1) Impellor Type: An impellor creates a vortex, drawing air in and forcing the air-rich liquid into a cell in a controlled pattern so that it is evenly distributed. Once the two-phase liquid enters the cell, the air (or gas) is released as finely disseminated bubbles. The contaminating oil and/or solids adhere to the bubbles, which rise to the surface, where they are skimmed off.

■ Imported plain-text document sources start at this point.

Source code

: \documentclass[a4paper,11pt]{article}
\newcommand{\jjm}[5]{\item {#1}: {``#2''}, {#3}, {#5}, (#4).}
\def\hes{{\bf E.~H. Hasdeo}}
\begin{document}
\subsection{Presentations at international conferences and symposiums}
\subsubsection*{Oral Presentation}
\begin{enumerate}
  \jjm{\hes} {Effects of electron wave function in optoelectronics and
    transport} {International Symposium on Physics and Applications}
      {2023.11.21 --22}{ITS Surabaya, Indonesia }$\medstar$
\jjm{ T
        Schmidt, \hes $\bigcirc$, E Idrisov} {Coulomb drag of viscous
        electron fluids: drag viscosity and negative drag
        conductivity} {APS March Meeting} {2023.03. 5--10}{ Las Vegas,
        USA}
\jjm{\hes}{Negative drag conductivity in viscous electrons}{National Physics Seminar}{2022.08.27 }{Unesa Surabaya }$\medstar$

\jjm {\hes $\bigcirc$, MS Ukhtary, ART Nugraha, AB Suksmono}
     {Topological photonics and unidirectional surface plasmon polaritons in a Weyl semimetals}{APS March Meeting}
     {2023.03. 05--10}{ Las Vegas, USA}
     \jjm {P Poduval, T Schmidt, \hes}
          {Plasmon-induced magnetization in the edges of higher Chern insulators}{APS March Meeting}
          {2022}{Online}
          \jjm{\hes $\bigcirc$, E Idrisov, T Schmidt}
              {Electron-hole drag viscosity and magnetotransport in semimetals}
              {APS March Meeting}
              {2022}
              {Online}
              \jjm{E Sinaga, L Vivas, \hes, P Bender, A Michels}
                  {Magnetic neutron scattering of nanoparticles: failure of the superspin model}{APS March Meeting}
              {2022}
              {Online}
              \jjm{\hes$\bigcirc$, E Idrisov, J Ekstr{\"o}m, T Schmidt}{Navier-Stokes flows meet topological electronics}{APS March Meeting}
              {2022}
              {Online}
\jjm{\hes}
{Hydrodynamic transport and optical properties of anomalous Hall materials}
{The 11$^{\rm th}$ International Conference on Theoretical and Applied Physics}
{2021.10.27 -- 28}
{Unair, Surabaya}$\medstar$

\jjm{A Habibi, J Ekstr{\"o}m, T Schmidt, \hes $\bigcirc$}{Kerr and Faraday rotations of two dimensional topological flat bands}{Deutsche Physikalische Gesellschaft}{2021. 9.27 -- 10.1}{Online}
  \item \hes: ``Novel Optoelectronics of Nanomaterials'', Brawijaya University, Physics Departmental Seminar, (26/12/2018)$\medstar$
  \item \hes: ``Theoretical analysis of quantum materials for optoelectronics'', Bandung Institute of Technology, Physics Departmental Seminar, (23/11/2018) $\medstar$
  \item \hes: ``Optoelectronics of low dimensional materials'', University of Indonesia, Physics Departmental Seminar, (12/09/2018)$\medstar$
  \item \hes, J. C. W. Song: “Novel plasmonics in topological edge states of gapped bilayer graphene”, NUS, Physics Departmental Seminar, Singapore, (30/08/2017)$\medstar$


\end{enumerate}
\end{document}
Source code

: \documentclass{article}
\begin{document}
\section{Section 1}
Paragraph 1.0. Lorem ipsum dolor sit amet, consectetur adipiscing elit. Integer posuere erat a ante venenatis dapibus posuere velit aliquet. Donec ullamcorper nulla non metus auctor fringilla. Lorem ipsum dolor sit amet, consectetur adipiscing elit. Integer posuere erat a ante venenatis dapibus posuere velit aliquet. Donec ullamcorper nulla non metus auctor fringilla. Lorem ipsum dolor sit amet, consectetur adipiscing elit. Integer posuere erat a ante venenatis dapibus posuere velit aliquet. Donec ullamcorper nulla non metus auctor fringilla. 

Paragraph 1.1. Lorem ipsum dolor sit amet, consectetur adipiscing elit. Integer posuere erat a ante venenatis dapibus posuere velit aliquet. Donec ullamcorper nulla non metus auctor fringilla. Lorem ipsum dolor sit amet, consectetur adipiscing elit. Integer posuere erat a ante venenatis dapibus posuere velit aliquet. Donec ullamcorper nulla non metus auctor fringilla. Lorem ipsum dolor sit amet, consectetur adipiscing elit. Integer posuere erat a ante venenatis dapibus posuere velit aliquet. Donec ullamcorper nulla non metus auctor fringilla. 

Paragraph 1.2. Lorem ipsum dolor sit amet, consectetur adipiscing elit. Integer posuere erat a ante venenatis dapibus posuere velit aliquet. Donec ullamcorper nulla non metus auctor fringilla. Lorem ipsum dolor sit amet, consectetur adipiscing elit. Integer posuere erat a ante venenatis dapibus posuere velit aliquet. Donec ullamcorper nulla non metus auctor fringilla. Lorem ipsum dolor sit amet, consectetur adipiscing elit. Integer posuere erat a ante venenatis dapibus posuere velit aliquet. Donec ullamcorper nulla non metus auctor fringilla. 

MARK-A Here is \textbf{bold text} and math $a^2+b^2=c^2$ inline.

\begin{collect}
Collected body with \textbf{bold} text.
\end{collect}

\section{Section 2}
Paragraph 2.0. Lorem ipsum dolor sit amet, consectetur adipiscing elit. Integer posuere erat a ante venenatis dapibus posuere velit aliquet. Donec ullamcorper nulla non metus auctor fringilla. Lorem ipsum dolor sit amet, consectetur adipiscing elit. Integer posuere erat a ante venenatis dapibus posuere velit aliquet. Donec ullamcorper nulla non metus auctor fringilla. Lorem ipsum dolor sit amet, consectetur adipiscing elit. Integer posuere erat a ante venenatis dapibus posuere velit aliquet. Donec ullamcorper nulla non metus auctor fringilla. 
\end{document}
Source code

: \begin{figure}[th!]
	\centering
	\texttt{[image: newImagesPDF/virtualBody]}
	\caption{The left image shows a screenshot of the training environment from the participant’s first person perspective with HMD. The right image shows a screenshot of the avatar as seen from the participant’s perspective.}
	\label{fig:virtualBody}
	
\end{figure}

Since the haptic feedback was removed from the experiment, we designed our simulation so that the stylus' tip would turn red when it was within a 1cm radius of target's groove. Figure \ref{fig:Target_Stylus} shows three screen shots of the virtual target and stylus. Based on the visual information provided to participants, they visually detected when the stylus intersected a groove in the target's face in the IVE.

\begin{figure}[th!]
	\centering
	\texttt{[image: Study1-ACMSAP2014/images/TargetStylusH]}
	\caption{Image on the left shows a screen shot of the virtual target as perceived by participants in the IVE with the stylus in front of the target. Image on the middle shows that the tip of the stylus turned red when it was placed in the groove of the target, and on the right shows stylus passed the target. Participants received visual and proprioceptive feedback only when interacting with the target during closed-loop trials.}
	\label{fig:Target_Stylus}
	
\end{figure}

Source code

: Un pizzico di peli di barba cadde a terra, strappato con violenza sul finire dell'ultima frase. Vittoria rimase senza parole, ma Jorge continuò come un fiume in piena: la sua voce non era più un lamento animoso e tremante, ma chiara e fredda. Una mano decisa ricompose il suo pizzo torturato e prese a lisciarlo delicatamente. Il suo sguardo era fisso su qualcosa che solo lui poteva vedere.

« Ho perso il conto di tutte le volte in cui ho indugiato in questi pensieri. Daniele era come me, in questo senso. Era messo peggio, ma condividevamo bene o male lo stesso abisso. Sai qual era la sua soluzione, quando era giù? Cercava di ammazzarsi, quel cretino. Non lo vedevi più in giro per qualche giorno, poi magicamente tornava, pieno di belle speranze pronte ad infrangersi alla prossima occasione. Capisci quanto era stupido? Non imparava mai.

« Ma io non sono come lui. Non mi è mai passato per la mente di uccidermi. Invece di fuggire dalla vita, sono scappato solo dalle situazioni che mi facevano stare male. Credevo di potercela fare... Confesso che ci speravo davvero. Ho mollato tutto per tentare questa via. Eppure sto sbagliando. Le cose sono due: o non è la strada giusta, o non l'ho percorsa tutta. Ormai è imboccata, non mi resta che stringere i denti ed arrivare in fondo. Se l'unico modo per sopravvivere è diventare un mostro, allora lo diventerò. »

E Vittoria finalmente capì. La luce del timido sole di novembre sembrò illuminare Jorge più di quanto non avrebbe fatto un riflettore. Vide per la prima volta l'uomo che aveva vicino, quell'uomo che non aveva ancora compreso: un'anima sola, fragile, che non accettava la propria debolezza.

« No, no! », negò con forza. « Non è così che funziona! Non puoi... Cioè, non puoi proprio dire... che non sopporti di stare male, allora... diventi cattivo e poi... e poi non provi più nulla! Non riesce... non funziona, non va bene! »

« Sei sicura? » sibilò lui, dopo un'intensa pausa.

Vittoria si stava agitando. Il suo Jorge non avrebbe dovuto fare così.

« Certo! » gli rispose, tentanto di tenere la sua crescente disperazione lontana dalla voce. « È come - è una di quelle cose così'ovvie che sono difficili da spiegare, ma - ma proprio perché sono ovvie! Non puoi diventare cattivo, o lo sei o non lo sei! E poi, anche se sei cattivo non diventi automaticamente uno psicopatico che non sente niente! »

2) Recycle Type: The wastewater enters the first cell, where clean effluent is injected under pressure. Inside the cell, a venturi creates a locally low-pressure area. Air/gasis sucked in from above the water level in the cell and injected along with the clean effluent below the liquid level. Bubbles are thus created, to which the impurities attach themselves and float to the surface, forming a froth which is skimmed off.

Dissolved air flotation.

In the Dissolved Air Flotation (DAF) process, very fine bubbles are generated by saturating a partial stream of treated water with air at a higher pressure and subsequently releasing this stream to atmospheric pressure at the inlet of the DAF unit. Peerless normally use a rectangular tank of a predetermined length/depth/width ratio where the flocculated water is mixed with the tiny airbubbles. These airbubbles attach themselves to the flocs, thereby reducing the density of the impurities. The flocs then float rapidly to the free liquid surface in the flotation basin, together with the entrained airbubbles A floating froth layer is formed and is removed on a continuous basis by the chain and flight scraper. The airbubbles are generated by dissolving air into a partial stream of the treated water. For this purpose, part of the DAF unit effluent water is pumped into a pressurisation vessel. During its residence time in this vessel, the air, supplied by the compressor, will dissolve into the water. Fron the pressurisation vessel, the water flows towards the inlet compartment of the flotation tank. Immediately prior to entering the raw water inlet pipe, the pressure is released to atmospheric conditions. At that moment the air until then in solution in the water, will come out of solution and form very tiny air bubbles ( in the range of 40-60 micron). These then attach themselves to the flocs, which rise to the water surface to form a froth layer. The De Oiler is used primarily to remove small concentrations of oil (100 - 2,000 ppm) from water. The underflow is very clean water, with nominally less than 20 ppm of oil content. The overflow is an oil rich stream, approximately 1-10% oil in water (depending upon feed concentration).

Hydrocyclones

Static & Dynamic.

The feed enters the De Oiler through a tangential inlet. Its velocity is converted into tangential velocity in the inlet area, imparting a centrifugal force on the fluids. As the feed moves down the conical section, tangential velocity increases, as does centrifugal force. The heavier water phase, which is subjected to higher centrifugal forces, moves to the outer wall of the cyclone. The lighter particles, primarily oil droplets, are displaced towards the inner core of the cyclone. The water phase exits the tailpipe as the De Oiler underflow. The oil core moves axially up the cyclone, due to backpressure on the underflow, and exits out the reject orifice as overflow. By maintaining a certain backpressure on the underflow, the oil core is forced out through the overflow outlet which has a reject orifice sized to achieve a flow of approximately 2-3% of, the total inlet flow.

Dual Media Filters

• Downflow pressure filters.

• Upflow pressure filters.

• Dual flow filters.

• Gravity filters.

Plate Coalescers/Dehydrators

• High velocity flow regimes.

• Entrained solids and large droplets.

Skimming Systems

• Fixed or floating type skimmers.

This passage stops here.